## AIM OF THE TASK
Each line below with the word "update" needs to be copied.

(Items listed in a dataset)

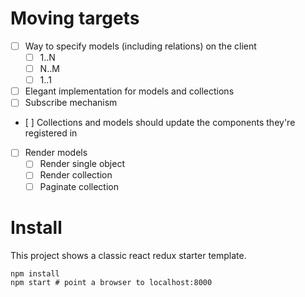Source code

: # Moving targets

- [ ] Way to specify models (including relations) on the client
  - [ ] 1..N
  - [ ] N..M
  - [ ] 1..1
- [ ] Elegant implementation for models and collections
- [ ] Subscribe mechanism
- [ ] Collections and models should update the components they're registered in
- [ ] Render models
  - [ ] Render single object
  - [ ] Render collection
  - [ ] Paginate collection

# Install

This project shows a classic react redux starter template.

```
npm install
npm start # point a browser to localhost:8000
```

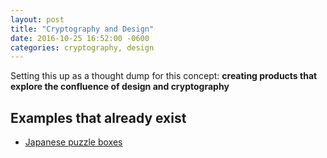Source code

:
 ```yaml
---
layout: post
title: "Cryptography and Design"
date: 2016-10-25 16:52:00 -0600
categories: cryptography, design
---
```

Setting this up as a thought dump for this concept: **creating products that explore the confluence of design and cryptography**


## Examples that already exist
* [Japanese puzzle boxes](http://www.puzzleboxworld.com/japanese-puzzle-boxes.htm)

--

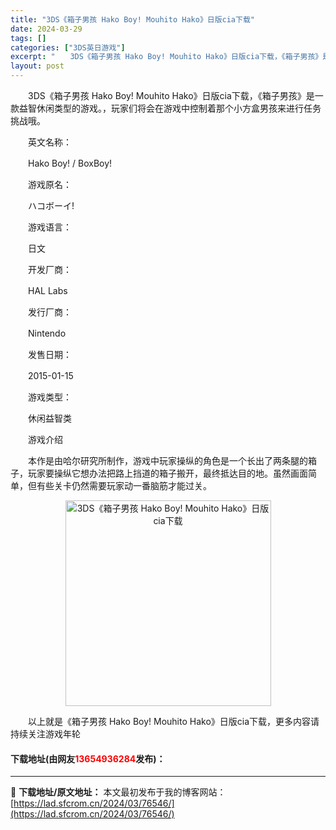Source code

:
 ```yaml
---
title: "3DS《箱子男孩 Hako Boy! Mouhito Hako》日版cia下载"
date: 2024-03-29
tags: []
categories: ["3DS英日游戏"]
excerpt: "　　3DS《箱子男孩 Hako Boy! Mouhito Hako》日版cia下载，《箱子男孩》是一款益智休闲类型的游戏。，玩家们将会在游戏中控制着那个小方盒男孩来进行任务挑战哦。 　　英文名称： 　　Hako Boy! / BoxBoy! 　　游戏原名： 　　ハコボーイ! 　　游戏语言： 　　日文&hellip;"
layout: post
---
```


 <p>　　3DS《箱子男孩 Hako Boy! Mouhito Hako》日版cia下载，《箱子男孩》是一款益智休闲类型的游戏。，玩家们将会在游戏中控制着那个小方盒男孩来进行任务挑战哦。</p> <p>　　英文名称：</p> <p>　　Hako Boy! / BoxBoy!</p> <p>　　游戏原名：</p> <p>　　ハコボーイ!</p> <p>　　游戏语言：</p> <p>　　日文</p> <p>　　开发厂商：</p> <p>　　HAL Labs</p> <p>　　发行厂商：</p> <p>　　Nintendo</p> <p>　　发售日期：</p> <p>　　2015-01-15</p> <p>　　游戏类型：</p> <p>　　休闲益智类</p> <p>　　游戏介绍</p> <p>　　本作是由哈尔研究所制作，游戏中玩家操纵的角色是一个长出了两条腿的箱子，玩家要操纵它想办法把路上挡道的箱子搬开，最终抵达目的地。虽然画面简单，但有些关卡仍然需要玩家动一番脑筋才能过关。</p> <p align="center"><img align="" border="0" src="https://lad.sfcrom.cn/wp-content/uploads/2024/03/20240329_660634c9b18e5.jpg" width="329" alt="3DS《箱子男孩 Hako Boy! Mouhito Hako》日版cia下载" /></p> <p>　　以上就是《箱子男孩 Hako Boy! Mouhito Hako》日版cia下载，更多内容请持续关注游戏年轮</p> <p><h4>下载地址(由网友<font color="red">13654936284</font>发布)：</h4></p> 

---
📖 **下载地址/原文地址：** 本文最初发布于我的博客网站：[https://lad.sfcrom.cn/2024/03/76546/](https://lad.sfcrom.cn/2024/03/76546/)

---

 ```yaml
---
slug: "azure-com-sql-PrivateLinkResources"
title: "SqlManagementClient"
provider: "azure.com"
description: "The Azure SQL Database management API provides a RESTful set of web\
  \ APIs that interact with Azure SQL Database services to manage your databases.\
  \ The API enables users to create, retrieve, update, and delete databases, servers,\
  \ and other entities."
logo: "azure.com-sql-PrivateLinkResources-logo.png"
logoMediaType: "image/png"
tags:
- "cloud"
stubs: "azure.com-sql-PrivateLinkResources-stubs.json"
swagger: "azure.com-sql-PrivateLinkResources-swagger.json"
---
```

## RESPONSE
- [ ] Collections and models should update the components they're registered in
  \ The API enables users to create, retrieve, update, and delete databases, servers,\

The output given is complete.